◆ **DESCRIPTION OF THE TASK**
Without including any image, retype the records word for word.

Stored data entries
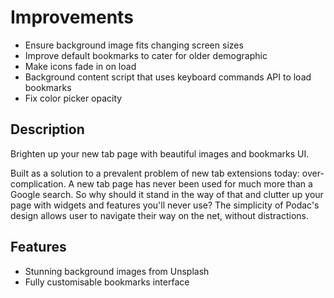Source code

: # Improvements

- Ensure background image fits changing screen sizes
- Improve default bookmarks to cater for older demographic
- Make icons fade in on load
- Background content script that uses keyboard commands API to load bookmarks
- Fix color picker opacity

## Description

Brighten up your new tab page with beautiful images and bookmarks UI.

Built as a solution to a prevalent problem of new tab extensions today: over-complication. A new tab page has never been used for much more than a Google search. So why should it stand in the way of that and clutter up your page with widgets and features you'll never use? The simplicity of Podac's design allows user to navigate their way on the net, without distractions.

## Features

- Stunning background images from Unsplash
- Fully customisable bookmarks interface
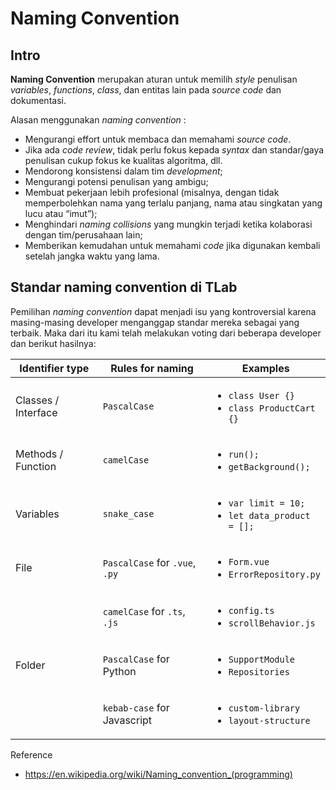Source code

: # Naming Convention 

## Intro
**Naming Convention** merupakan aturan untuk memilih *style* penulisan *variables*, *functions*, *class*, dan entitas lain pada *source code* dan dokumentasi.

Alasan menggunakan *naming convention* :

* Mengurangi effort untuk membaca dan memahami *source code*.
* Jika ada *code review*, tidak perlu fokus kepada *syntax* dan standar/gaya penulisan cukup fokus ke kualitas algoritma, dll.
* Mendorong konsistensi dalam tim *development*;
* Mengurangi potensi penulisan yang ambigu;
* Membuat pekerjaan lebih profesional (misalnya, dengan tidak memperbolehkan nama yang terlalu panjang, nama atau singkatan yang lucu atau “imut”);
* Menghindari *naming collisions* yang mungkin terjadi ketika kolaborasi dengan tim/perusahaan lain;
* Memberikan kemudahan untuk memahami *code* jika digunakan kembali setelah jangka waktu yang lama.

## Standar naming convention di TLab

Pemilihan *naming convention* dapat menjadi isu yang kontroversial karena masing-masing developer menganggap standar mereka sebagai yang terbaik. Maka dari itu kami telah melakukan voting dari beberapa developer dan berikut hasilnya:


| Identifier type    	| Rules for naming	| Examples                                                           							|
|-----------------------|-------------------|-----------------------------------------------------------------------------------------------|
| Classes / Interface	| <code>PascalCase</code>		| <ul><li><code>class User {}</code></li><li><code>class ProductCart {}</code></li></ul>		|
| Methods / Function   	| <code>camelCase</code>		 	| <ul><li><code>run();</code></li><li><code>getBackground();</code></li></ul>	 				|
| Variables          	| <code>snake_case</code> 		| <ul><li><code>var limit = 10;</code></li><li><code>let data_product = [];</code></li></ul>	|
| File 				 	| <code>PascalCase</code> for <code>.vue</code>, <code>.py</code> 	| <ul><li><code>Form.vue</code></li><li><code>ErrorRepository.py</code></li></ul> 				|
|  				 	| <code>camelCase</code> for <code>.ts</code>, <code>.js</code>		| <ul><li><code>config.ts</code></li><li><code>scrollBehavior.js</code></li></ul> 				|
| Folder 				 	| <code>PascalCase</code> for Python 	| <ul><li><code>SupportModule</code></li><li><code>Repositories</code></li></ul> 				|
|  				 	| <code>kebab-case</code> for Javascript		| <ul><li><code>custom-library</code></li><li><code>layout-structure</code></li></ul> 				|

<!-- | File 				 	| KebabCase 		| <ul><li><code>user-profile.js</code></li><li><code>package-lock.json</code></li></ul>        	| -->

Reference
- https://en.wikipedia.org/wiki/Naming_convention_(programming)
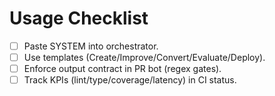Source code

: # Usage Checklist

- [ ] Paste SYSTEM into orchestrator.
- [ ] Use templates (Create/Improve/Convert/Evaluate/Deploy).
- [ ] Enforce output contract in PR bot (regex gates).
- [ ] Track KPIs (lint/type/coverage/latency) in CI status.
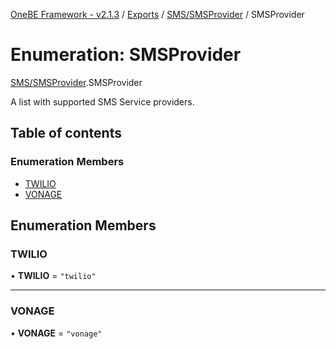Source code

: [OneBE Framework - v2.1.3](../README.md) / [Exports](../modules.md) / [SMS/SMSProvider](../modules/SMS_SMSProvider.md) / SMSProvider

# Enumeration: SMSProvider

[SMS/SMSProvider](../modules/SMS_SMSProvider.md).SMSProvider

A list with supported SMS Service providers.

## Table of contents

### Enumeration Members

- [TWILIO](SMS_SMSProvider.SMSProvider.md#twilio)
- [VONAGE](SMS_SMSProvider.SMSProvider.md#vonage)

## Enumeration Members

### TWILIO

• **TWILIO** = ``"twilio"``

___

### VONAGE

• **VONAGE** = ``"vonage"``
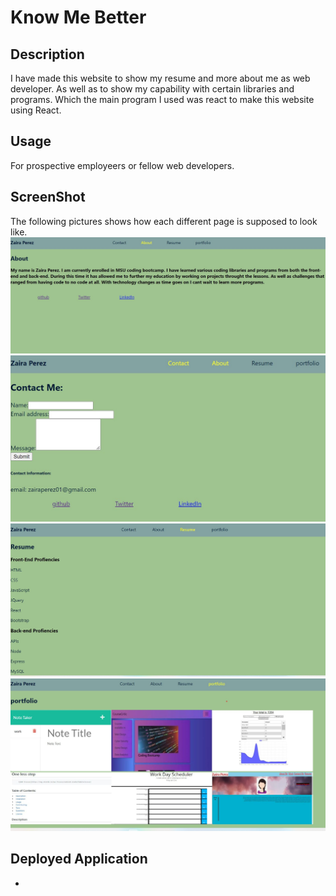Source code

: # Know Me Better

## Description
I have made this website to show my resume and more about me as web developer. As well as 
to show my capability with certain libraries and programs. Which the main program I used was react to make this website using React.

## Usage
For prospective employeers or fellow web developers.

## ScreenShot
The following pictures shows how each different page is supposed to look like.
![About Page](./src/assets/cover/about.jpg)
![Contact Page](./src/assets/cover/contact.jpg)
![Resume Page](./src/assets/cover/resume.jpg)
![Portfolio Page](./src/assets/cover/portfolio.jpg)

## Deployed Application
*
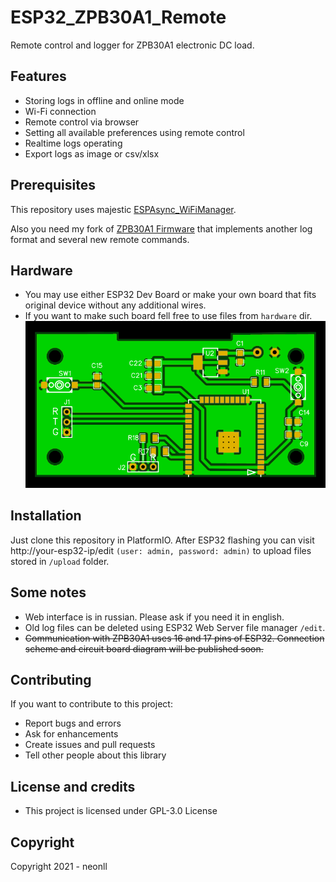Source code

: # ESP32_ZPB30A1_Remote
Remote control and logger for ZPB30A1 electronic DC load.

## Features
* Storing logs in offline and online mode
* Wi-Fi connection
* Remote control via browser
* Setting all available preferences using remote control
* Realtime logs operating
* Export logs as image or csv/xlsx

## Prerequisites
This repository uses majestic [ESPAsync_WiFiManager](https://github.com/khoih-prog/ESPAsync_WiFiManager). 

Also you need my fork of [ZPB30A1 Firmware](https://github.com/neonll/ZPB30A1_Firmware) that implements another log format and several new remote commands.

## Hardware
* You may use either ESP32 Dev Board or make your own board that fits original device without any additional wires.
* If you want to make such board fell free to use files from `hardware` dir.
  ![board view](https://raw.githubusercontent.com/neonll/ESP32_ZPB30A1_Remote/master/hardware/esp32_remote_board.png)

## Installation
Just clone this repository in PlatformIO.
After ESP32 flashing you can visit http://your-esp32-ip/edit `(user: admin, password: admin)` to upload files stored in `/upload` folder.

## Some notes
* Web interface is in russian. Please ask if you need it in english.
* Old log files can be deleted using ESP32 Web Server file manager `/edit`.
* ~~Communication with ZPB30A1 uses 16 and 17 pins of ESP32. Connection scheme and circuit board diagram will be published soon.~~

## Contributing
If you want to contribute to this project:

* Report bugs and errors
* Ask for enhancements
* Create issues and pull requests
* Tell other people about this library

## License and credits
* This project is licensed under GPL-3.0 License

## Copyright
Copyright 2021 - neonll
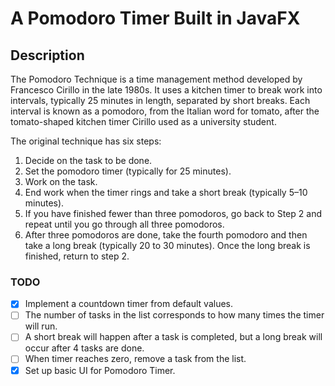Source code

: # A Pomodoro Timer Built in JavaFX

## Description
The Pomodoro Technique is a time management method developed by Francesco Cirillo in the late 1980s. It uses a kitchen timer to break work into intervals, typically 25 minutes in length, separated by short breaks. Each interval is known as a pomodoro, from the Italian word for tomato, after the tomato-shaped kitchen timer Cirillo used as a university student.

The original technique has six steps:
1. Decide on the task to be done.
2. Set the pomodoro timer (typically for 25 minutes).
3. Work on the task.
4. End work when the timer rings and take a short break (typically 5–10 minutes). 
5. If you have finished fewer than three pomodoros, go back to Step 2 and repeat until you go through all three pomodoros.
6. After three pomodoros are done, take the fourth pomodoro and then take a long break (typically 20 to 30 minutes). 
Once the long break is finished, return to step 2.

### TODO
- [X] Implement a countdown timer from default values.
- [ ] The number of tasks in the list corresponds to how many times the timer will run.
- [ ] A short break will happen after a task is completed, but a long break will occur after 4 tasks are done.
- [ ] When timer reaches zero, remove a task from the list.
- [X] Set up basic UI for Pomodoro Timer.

◆ **WRITTEN SOLUTION**
Source code

: # Improvements

- Ensure background image fits changing screen sizes
- Improve default bookmarks to cater for older demographic
- Make icons fade in on load
- Background content script that uses keyboard commands API to load bookmarks
- Fix color picker opacity

## Description

Brighten up your new tab page with beautiful images and bookmarks UI.

Built as a solution to a prevalent problem of new tab extensions today: over-complication. A new tab page has never been used for much more than a Google search. So why should it stand in the way of that and clutter up your page with widgets and features you'll never use? The simplicity of Podac's design allows user to navigate their way on the net, without distractions.

## Features

- Stunning background images from Unsplash
- Fully customisable bookmarks interface
Source code

: # Naming Convention 

## Intro
**Naming Convention** merupakan aturan untuk memilih *style* penulisan *variables*, *functions*, *class*, dan entitas lain pada *source code* dan dokumentasi.

Alasan menggunakan *naming convention* :

* Mengurangi effort untuk membaca dan memahami *source code*.
* Jika ada *code review*, tidak perlu fokus kepada *syntax* dan standar/gaya penulisan cukup fokus ke kualitas algoritma, dll.
* Mendorong konsistensi dalam tim *development*;
* Mengurangi potensi penulisan yang ambigu;
* Membuat pekerjaan lebih profesional (misalnya, dengan tidak memperbolehkan nama yang terlalu panjang, nama atau singkatan yang lucu atau “imut”);
* Menghindari *naming collisions* yang mungkin terjadi ketika kolaborasi dengan tim/perusahaan lain;
* Memberikan kemudahan untuk memahami *code* jika digunakan kembali setelah jangka waktu yang lama.

## Standar naming convention di TLab

Pemilihan *naming convention* dapat menjadi isu yang kontroversial karena masing-masing developer menganggap standar mereka sebagai yang terbaik. Maka dari itu kami telah melakukan voting dari beberapa developer dan berikut hasilnya:


| Identifier type    	| Rules for naming	| Examples                                                           							|
|-----------------------|-------------------|-----------------------------------------------------------------------------------------------|
| Classes / Interface	| <code>PascalCase</code>		| <ul><li><code>class User {}</code></li><li><code>class ProductCart {}</code></li></ul>		|
| Methods / Function   	| <code>camelCase</code>		 	| <ul><li><code>run();</code></li><li><code>getBackground();</code></li></ul>	 				|
| Variables          	| <code>snake_case</code> 		| <ul><li><code>var limit = 10;</code></li><li><code>let data_product = [];</code></li></ul>	|
| File 				 	| <code>PascalCase</code> for <code>.vue</code>, <code>.py</code> 	| <ul><li><code>Form.vue</code></li><li><code>ErrorRepository.py</code></li></ul> 				|
|  				 	| <code>camelCase</code> for <code>.ts</code>, <code>.js</code>		| <ul><li><code>config.ts</code></li><li><code>scrollBehavior.js</code></li></ul> 				|
| Folder 				 	| <code>PascalCase</code> for Python 	| <ul><li><code>SupportModule</code></li><li><code>Repositories</code></li></ul> 				|
|  				 	| <code>kebab-case</code> for Javascript		| <ul><li><code>custom-library</code></li><li><code>layout-structure</code></li></ul> 				|

<!-- | File 				 	| KebabCase 		| <ul><li><code>user-profile.js</code></li><li><code>package-lock.json</code></li></ul>        	| -->

Reference
- https://en.wikipedia.org/wiki/Naming_convention_(programming)
Source code

: # Usage Checklist

- [ ] Paste SYSTEM into orchestrator.
- [ ] Use templates (Create/Improve/Convert/Evaluate/Deploy).
- [ ] Enforce output contract in PR bot (regex gates).
- [ ] Track KPIs (lint/type/coverage/latency) in CI status.
Source code

: [OneBE Framework - v2.1.3](../README.md) / [Exports](../modules.md) / [SMS/SMSProvider](../modules/SMS_SMSProvider.md) / SMSProvider

# Enumeration: SMSProvider

[SMS/SMSProvider](../modules/SMS_SMSProvider.md).SMSProvider

A list with supported SMS Service providers.

## Table of contents

### Enumeration Members

- [TWILIO](SMS_SMSProvider.SMSProvider.md#twilio)
- [VONAGE](SMS_SMSProvider.SMSProvider.md#vonage)

## Enumeration Members

### TWILIO

• **TWILIO** = ``"twilio"``

___

### VONAGE

• **VONAGE** = ``"vonage"``
Source code

: # Know Me Better

## Description
I have made this website to show my resume and more about me as web developer. As well as 
to show my capability with certain libraries and programs. Which the main program I used was react to make this website using React.

## Usage
For prospective employeers or fellow web developers.

## ScreenShot
The following pictures shows how each different page is supposed to look like.
![About Page](./src/assets/cover/about.jpg)
![Contact Page](./src/assets/cover/contact.jpg)
![Resume Page](./src/assets/cover/resume.jpg)
![Portfolio Page](./src/assets/cover/portfolio.jpg)

## Deployed Application
*
Source code

: # ESP32_ZPB30A1_Remote
Remote control and logger for ZPB30A1 electronic DC load.

## Features
* Storing logs in offline and online mode
* Wi-Fi connection
* Remote control via browser
* Setting all available preferences using remote control
* Realtime logs operating
* Export logs as image or csv/xlsx

## Prerequisites
This repository uses majestic [ESPAsync_WiFiManager](https://github.com/khoih-prog/ESPAsync_WiFiManager). 

Also you need my fork of [ZPB30A1 Firmware](https://github.com/neonll/ZPB30A1_Firmware) that implements another log format and several new remote commands.

## Hardware
* You may use either ESP32 Dev Board or make your own board that fits original device without any additional wires.
* If you want to make such board fell free to use files from `hardware` dir.
  ![board view](https://raw.githubusercontent.com/neonll/ESP32_ZPB30A1_Remote/master/hardware/esp32_remote_board.png)

## Installation
Just clone this repository in PlatformIO.
After ESP32 flashing you can visit http://your-esp32-ip/edit `(user: admin, password: admin)` to upload files stored in `/upload` folder.

## Some notes
* Web interface is in russian. Please ask if you need it in english.
* Old log files can be deleted using ESP32 Web Server file manager `/edit`.
* ~~Communication with ZPB30A1 uses 16 and 17 pins of ESP32. Connection scheme and circuit board diagram will be published soon.~~

## Contributing
If you want to contribute to this project:

* Report bugs and errors
* Ask for enhancements
* Create issues and pull requests
* Tell other people about this library

## License and credits
* This project is licensed under GPL-3.0 License

## Copyright
Copyright 2021 - neonll
Source code

: # A Pomodoro Timer Built in JavaFX

## Description
The Pomodoro Technique is a time management method developed by Francesco Cirillo in the late 1980s. It uses a kitchen timer to break work into intervals, typically 25 minutes in length, separated by short breaks. Each interval is known as a pomodoro, from the Italian word for tomato, after the tomato-shaped kitchen timer Cirillo used as a university student.

The original technique has six steps:
1. Decide on the task to be done.
2. Set the pomodoro timer (typically for 25 minutes).
3. Work on the task.
4. End work when the timer rings and take a short break (typically 5–10 minutes). 
5. If you have finished fewer than three pomodoros, go back to Step 2 and repeat until you go through all three pomodoros.
6. After three pomodoros are done, take the fourth pomodoro and then take a long break (typically 20 to 30 minutes). 
Once the long break is finished, return to step 2.

### TODO
- [X] Implement a countdown timer from default values.
- [ ] The number of tasks in the list corresponds to how many times the timer will run.
- [ ] A short break will happen after a task is completed, but a long break will occur after 4 tasks are done.
- [ ] When timer reaches zero, remove a task from the list.
- [X] Set up basic UI for Pomodoro Timer.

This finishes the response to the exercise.